(Data entries)
== Segment start ==
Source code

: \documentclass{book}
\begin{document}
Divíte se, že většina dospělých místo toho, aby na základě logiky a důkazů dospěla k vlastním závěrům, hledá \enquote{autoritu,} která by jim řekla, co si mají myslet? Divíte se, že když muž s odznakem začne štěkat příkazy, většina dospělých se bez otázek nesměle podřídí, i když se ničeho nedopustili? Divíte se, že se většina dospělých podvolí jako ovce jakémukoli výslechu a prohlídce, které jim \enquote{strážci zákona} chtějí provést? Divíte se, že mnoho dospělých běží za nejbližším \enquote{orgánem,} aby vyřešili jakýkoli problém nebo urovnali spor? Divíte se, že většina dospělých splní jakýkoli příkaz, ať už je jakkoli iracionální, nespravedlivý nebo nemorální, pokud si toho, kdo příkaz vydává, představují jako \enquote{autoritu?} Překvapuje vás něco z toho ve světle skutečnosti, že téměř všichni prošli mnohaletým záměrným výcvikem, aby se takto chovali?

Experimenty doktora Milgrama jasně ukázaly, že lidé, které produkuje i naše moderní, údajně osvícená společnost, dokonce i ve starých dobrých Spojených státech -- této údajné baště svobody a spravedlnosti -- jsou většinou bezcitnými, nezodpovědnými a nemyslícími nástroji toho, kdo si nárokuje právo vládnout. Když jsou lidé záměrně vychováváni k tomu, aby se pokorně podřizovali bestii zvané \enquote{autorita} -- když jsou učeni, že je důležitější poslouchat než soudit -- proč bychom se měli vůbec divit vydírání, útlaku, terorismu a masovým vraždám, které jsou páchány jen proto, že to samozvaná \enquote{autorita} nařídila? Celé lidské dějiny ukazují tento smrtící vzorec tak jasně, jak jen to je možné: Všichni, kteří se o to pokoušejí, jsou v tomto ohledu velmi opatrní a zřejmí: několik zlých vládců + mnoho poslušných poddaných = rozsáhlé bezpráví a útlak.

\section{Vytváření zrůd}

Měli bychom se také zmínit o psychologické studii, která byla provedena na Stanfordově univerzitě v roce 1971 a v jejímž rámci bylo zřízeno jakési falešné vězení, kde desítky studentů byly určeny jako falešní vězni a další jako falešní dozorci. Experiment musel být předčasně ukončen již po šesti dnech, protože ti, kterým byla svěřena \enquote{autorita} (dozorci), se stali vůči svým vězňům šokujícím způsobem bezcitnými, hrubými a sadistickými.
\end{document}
== Segment end ==
▸ Directions:
Extract each entry in full, exactly as given.

▸ Expected output:
Source code

: \documentclass{book}
\begin{document}
Divíte se, že většina dospělých místo toho, aby na základě logiky a důkazů dospěla k vlastním závěrům, hledá \enquote{autoritu,} která by jim řekla, co si mají myslet? Divíte se, že když muž s odznakem začne štěkat příkazy, většina dospělých se bez otázek nesměle podřídí, i když se ničeho nedopustili? Divíte se, že se většina dospělých podvolí jako ovce jakémukoli výslechu a prohlídce, které jim \enquote{strážci zákona} chtějí provést? Divíte se, že mnoho dospělých běží za nejbližším \enquote{orgánem,} aby vyřešili jakýkoli problém nebo urovnali spor? Divíte se, že většina dospělých splní jakýkoli příkaz, ať už je jakkoli iracionální, nespravedlivý nebo nemorální, pokud si toho, kdo příkaz vydává, představují jako \enquote{autoritu?} Překvapuje vás něco z toho ve světle skutečnosti, že téměř všichni prošli mnohaletým záměrným výcvikem, aby se takto chovali?

Experimenty doktora Milgrama jasně ukázaly, že lidé, které produkuje i naše moderní, údajně osvícená společnost, dokonce i ve starých dobrých Spojených státech -- této údajné baště svobody a spravedlnosti -- jsou většinou bezcitnými, nezodpovědnými a nemyslícími nástroji toho, kdo si nárokuje právo vládnout. Když jsou lidé záměrně vychováváni k tomu, aby se pokorně podřizovali bestii zvané \enquote{autorita} -- když jsou učeni, že je důležitější poslouchat než soudit -- proč bychom se měli vůbec divit vydírání, útlaku, terorismu a masovým vraždám, které jsou páchány jen proto, že to samozvaná \enquote{autorita} nařídila? Celé lidské dějiny ukazují tento smrtící vzorec tak jasně, jak jen to je možné: Všichni, kteří se o to pokoušejí, jsou v tomto ohledu velmi opatrní a zřejmí: několik zlých vládců + mnoho poslušných poddaných = rozsáhlé bezpráví a útlak.

\section{Vytváření zrůd}

Měli bychom se také zmínit o psychologické studii, která byla provedena na Stanfordově univerzitě v roce 1971 a v jejímž rámci bylo zřízeno jakési falešné vězení, kde desítky studentů byly určeny jako falešní vězni a další jako falešní dozorci. Experiment musel být předčasně ukončen již po šesti dnech, protože ti, kterým byla svěřena \enquote{autorita} (dozorci), se stali vůči svým vězňům šokujícím způsobem bezcitnými, hrubými a sadistickými.
\end{document}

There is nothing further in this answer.